15. Having regard to the above, we are of the view that an attempt to recover the said increments after passage of ten years of his retirement is unjustified.”
19. Subsequent thereto, a Division Bench of this Court in Ramdhan Gupta (supra) dismissed the writ petition filed by MTNL assailing the order passed by Central Administrative Tribunal, whereby the Tribunal had quashed the letter dated 26.12.2014, rejecting the employee’s representation against recovery sought to be made against him four days before his superannuation of an amount alleged to be an over-payment on account of inadvertent grant of two annual increments, nearly 20 years ago. Reliance was placed on the judgment of Rafiq Masih (supra) and the Division Bench also ruled that the dictum of the Supreme Court was not limited to employees belonging to Classes III and IV or Group ‘C’ and ‘D' and since the recovery was made short of the retirement and related to a period well in excess of five years, the action of MTNL was unjustified. To the same effect is the decision of the Division Bench in Satnam Singh (supra) where the issue pertained to recovery from employees post their superannuation from the gratuity payable to them on account of alleged over-payment of pay and allowances.

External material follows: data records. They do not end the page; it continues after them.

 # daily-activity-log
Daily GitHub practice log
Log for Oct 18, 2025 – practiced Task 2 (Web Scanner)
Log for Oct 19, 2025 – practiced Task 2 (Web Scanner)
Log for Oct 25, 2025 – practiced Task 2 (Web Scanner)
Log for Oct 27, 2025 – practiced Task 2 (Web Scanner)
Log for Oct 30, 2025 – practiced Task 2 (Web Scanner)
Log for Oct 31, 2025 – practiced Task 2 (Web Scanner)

20. I may also, in this context, allude to another judgment of the Division Bench of this Court in T.N. Veeraraghavan v. Union of India and Another, 2018 SCC OnLine Del 12599, where the Court quashed the recovery notices, initiated on account of grant of stagnation increments consecutively for three years, contrary to the DPE Guidelines. Recovery was sought to be done in the year 2016 in respect of increments granted for the period 2002-05 and the Court held that stagnation increments were granted on a misunderstanding of the relevant Office Memorandum and in absence of any fraud, misrepresentation or error on the part of the Appellants/employees, the recovery would be iniquitous and harsh.

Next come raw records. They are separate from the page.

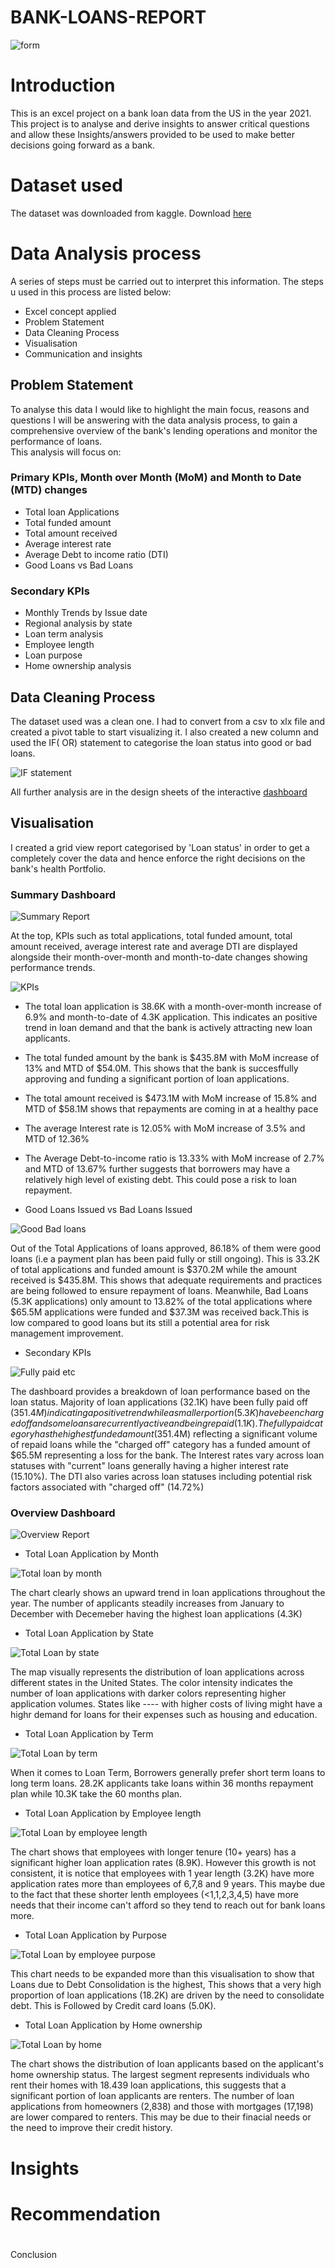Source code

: # BANK-LOANS-REPORT

![form](https://github.com/user-attachments/assets/9996cfa9-abe0-42cf-86f3-180a29d460b4)

# Introduction 
This is an excel project on a bank loan data from the US in the year 2021. This project is to analyse and derive insights to answer critical questions and allow these Insights/answers provided to be used to make better decisions going forward as a bank.

# Dataset used
The dataset was downloaded from kaggle. Download [here](https://github.com/Samiatjaji/BANK-LOANS-REPORT/blob/main/financial_loan.csv)

# Data Analysis process
A series of steps must be carried out to interpret this information. The steps u used in this process are listed below:
- Excel concept applied
- Problem Statement 
- Data Cleaning Process
- Visualisation 
- Communication and insights

## Problem Statement 
To analyse this data I would like to highlight the main focus, reasons and questions I will be answering with the data analysis process, to gain a comprehensive overview of the bank's lending operations and monitor the performance of loans.  
This analysis will focus on:
### Primary KPIs,  Month over Month (MoM) and  Month to Date (MTD) changes 
- Total loan Applications
- Total funded amount 
- Total amount received 
- Average interest rate 
- Average Debt to income ratio (DTI)
- Good Loans vs Bad Loans
### Secondary KPIs
- Monthly Trends by Issue date
- Regional analysis by state
- Loan term analysis 
- Employee length
- Loan purpose 
- Home ownership analysis 

## Data Cleaning Process 
The dataset used was a clean one. I had to convert from a csv to xlx file and created a pivot table to start visualizing it. I also created a new column and used the IF( OR) statement to categorise the loan status into good or bad loans. 

![IF statement](https://github.com/user-attachments/assets/654fdc3f-16f8-4e31-ad17-381ccdafc294)


All further analysis are in the design sheets of the interactive [dashboard](https://github.com/Samiatjaji/BANK-LOANS-REPORT/blob/main/Dashboard%20Analysis.xlsx)


## Visualisation
I created a grid view report categorised by 'Loan status' in order to get a completely cover the data and hence enforce the right decisions on the bank's health Portfolio. 

### Summary Dashboard 

![Summary Report](https://github.com/user-attachments/assets/c1d58ba5-8213-4a33-ae78-0ee9592a0018)

At the top, KPIs such as total applications, total funded amount, total amount received, average interest rate and average DTI are displayed alongside their month-over-month and month-to-date changes showing performance trends.

![KPIs](https://github.com/user-attachments/assets/cf916956-e5cc-4e6f-8400-1e447a614fd2)


- The total loan application is 38.6K with a month-over-month increase of 6.9% and month-to-date of 4.3K application. This indicates an positive trend in loan demand and that the bank is actively attracting new loan applicants.
- The total funded amount by the bank is $435.8M with MoM increase of 13% and MTD of $54.0M. This shows that the bank is succesffully approving and funding a significant portion of loan applications.
- The total amount received is $473.1M with MoM increase of 15.8% and MTD of $58.1M shows that repayments are coming in at a healthy pace
- The average Interest rate is 12.05% with MoM increase of 3.5% and MTD of 12.36%
- The Average Debt-to-income ratio is 13.33% with MoM increase of 2.7% and MTD of 13.67% further suggests that borrowers may have a relatively high level of existing debt. This could pose a risk to loan repayment.

- Good Loans Issued vs Bad Loans Issued

![Good Bad loans](https://github.com/user-attachments/assets/3a58867b-3dbe-4e84-aa32-39b6c26b4d55)

Out of the Total Applications of loans approved, 86.18% of them were good loans (i.e a payment plan has been paid fully or still ongoing). This is 33.2K of total applications and funded amount is $370.2M while the amount received is $435.8M.  This shows that adequate requirements and practices are being followed to ensure repayment of loans.
Meanwhile, Bad Loans (5.3K applications) only amount to 13.82% of the total applications where $65.5M applications were funded and $37.3M was received back.This is low compared to good loans but its still a potential area for risk management improvement. 

- Secondary KPIs

![Fully paid etc](https://github.com/user-attachments/assets/8ceef71d-2843-4650-9cb5-486fd7d65290)

The dashboard provides a breakdown of loan performance based on the loan status. Majority of loan applications (32.1K) have been fully paid off ($351.4M) indicating a positive trend while a smaller portion (5.3K) have been charged off and some loans are currently active and being repaid (1.1K). The fully paid category has the highest funded amount ($351.4M) reflecting a significant volume of repaid loans while the "charged off" category has a funded amount of $65.5M representing a loss for the bank. The Interest rates vary across loan statuses with "current" loans generally having a higher interest rate (15.10%). The DTI also varies across loan statuses including potential risk factors associated with "charged off" (14.72%) 

### Overview Dashboard 

![Overview Report](https://github.com/user-attachments/assets/ecdc9651-c026-419c-8f9b-33f233d7588a)

- Total Loan Application by Month

![Total loan by month](https://github.com/user-attachments/assets/fc4c0df5-f516-4e9d-a951-51dc8737eaac)

The chart clearly shows an upward trend in loan applications throughout the year. The number of applicants steadily increases from January to December with Decemeber having the highest loan applications (4.3K)

- Total Loan Application by State 

![Total Loan by state](https://github.com/user-attachments/assets/199aec4c-fe55-421d-9580-33a9236bf968)

The map visually represents the distribution of loan applications across different states in the United States. The color intensity indicates the number of loan applications with darker colors representing higher application volumes. States like ---- with higher costs of living might have a highr demand for loans for their expenses such as housing and education.

- Total Loan Application by Term

![Total Loan by term](https://github.com/user-attachments/assets/227e65b6-39e2-495e-bbd2-6c9b15c4660e)

When it comes to Loan Term, Borrowers generally prefer short term loans to long term loans. 28.2K applicants take loans within 36 months repayment plan while 10.3K take the 60 months plan.  

- Total Loan Application by Employee length 

![Total Loan by employee length](https://github.com/user-attachments/assets/e1700195-cd89-4091-b2cd-13ca7a6b280e)

The chart shows that employees with longer tenure (10+ years) has a significant higher loan application rates (8.9K). However this growth is not consistent, it is notice that employees with 1 year length (3.2K) have more application rates more than employees of 6,7,8 and 9 years. This maybe due to the fact that these shorter lenth employees (<1,1,2,3,4,5) have more needs that their income can't afford so they tend to reach out for bank loans more.

- Total Loan Application by Purpose

![Total Loan by employee purpose](https://github.com/user-attachments/assets/8bb9f0f1-c3f7-44ee-ba41-bf6b41774909)

This chart needs to be expanded more than this visualisation to show that Loans due to Debt Consolidation is the highest, This shows that a very high proportion of loan applications (18.2K) are driven by the need to consolidate debt. This is Followed by Credit card loans (5.0K).

- Total Loan Application by Home ownership

![Total Loan by home](https://github.com/user-attachments/assets/b2347e6a-b13a-4f80-a93f-19dca8b73974)

The chart shows the distribution of loan applicants based on the applicant's home ownership status. The largest segment represents individuals who rent their homes with 18.439 loan applications, this suggests that a significant portion of loan applicants are renters. The number of loan applications from homeowners (2,838) and those with mortgages (17,198) are lower compared to renters. This may be due to their finacial needs or the need to improve their credit history.


# Insights



# Recommendation






#
Conclusion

21. From the facts emerging in the present case, it is palpably clear that the allowances sought to be recovered by the impugned demand letters were introduced from 01.04.2005 and were paid to the Petitioners till their respective dates of retirement and there is not even an allegation that Petitioners are responsible for any fraud or misrepresentation. Petitioners retired way back between 2011 to 2014 and are in receipt of retiral benefits. In my view, it would be wholly harsh, arbitrary and iniquitous on the Petitioners if the Respondents are permitted to recover the amounts as sought to be recovered through the demand letters. The recovery is clearly barred in view of the judgment of the Supreme Court in Rafiq Masih (supra).
22. In view of the aforesaid, the impugned demand letters dated 25.04.2018 and the preceding show-cause notices dated 27.06.2017, in respect of the Petitioners are quashed and set aside, with a direction that no recovery shall be effected from the Petitioners. It needs to be noted at this stage that during the pendency of the writ petition and despite the interim order of this Court, it is the case of the Petitioners that some amounts were deducted by the Respondents especially in the case of Petitioners No. 3 and 4. It is, therefore, directed that wherever deductions have been made, the amounts shall be refunded with interest @ 9% per annum from the date of recovery till the date of actual payment.
23. Writ petition is allowed and disposed of in the aforesaid terms. Pending applications are disposed of.